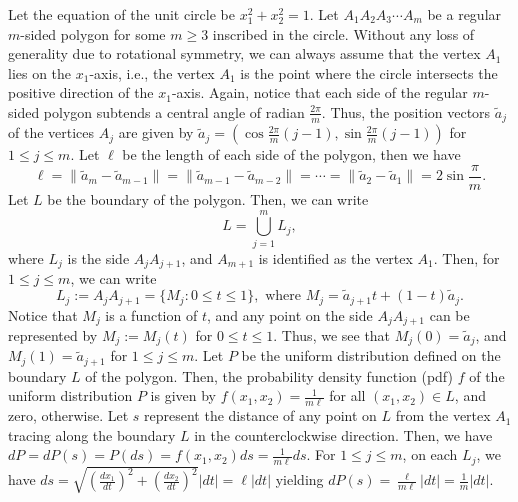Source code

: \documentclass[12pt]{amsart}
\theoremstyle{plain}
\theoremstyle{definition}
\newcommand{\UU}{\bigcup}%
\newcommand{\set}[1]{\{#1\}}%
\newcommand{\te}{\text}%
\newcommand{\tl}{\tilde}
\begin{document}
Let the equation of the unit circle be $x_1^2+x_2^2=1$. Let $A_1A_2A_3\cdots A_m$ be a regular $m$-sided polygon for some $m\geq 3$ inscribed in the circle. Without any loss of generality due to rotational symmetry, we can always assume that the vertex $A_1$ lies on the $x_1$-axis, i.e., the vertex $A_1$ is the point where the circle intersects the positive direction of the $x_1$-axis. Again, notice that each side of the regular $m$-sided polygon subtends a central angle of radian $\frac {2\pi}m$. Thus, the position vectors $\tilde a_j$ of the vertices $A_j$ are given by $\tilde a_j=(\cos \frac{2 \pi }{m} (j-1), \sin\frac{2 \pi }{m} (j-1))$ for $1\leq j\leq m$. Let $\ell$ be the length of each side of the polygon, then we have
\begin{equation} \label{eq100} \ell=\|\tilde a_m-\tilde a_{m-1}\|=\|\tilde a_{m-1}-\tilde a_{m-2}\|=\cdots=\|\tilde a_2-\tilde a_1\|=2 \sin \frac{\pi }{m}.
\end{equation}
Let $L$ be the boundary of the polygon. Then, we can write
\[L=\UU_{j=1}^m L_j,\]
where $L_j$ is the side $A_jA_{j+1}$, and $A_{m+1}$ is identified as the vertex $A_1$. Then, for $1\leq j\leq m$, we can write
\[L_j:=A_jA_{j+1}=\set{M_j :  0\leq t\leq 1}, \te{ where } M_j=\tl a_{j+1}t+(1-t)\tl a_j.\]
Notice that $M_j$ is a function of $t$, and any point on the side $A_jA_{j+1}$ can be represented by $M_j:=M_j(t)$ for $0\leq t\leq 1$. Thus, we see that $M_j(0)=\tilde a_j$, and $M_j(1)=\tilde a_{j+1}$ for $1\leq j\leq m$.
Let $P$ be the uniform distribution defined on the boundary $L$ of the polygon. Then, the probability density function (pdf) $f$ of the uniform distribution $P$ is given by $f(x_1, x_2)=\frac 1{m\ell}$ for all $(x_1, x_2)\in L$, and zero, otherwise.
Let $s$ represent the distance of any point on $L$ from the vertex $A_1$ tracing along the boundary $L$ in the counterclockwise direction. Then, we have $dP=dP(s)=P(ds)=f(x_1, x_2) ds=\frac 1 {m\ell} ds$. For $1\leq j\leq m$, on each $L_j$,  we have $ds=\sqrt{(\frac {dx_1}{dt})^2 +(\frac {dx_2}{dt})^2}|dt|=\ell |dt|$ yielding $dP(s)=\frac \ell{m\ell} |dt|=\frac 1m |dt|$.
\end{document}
-------
**AIM OF THE TASK:** Transcribe, word for word, only the material from its opening line through the line containing "Notice that $M_j$", both ends included, and omit the pictures.

**SOLVED PROBLEM:**
Source code

: \documentclass[12pt]{amsart}
\theoremstyle{plain}
\theoremstyle{definition}
\newcommand{\UU}{\bigcup}%
\newcommand{\set}[1]{\{#1\}}%
\newcommand{\te}{\text}%
\newcommand{\tl}{\tilde}
\begin{document}
Let the equation of the unit circle be $x_1^2+x_2^2=1$. Let $A_1A_2A_3\cdots A_m$ be a regular $m$-sided polygon for some $m\geq 3$ inscribed in the circle. Without any loss of generality due to rotational symmetry, we can always assume that the vertex $A_1$ lies on the $x_1$-axis, i.e., the vertex $A_1$ is the point where the circle intersects the positive direction of the $x_1$-axis. Again, notice that each side of the regular $m$-sided polygon subtends a central angle of radian $\frac {2\pi}m$. Thus, the position vectors $\tilde a_j$ of the vertices $A_j$ are given by $\tilde a_j=(\cos \frac{2 \pi }{m} (j-1), \sin\frac{2 \pi }{m} (j-1))$ for $1\leq j\leq m$. Let $\ell$ be the length of each side of the polygon, then we have
\begin{equation} \label{eq100} \ell=\|\tilde a_m-\tilde a_{m-1}\|=\|\tilde a_{m-1}-\tilde a_{m-2}\|=\cdots=\|\tilde a_2-\tilde a_1\|=2 \sin \frac{\pi }{m}.
\end{equation}
Let $L$ be the boundary of the polygon. Then, we can write
\[L=\UU_{j=1}^m L_j,\]
where $L_j$ is the side $A_jA_{j+1}$, and $A_{m+1}$ is identified as the vertex $A_1$. Then, for $1\leq j\leq m$, we can write
\[L_j:=A_jA_{j+1}=\set{M_j :  0\leq t\leq 1}, \te{ where } M_j=\tl a_{j+1}t+(1-t)\tl a_j.\]
Notice that $M_j$ is a function of $t$, and any point on the side $A_jA_{j+1}$ can be represented by $M_j:=M_j(t)$ for $0\leq t\leq 1$. Thus, we see that $M_j(0)=\tilde a_j$, and $M_j(1)=\tilde a_{j+1}$ for $1\leq j\leq m$.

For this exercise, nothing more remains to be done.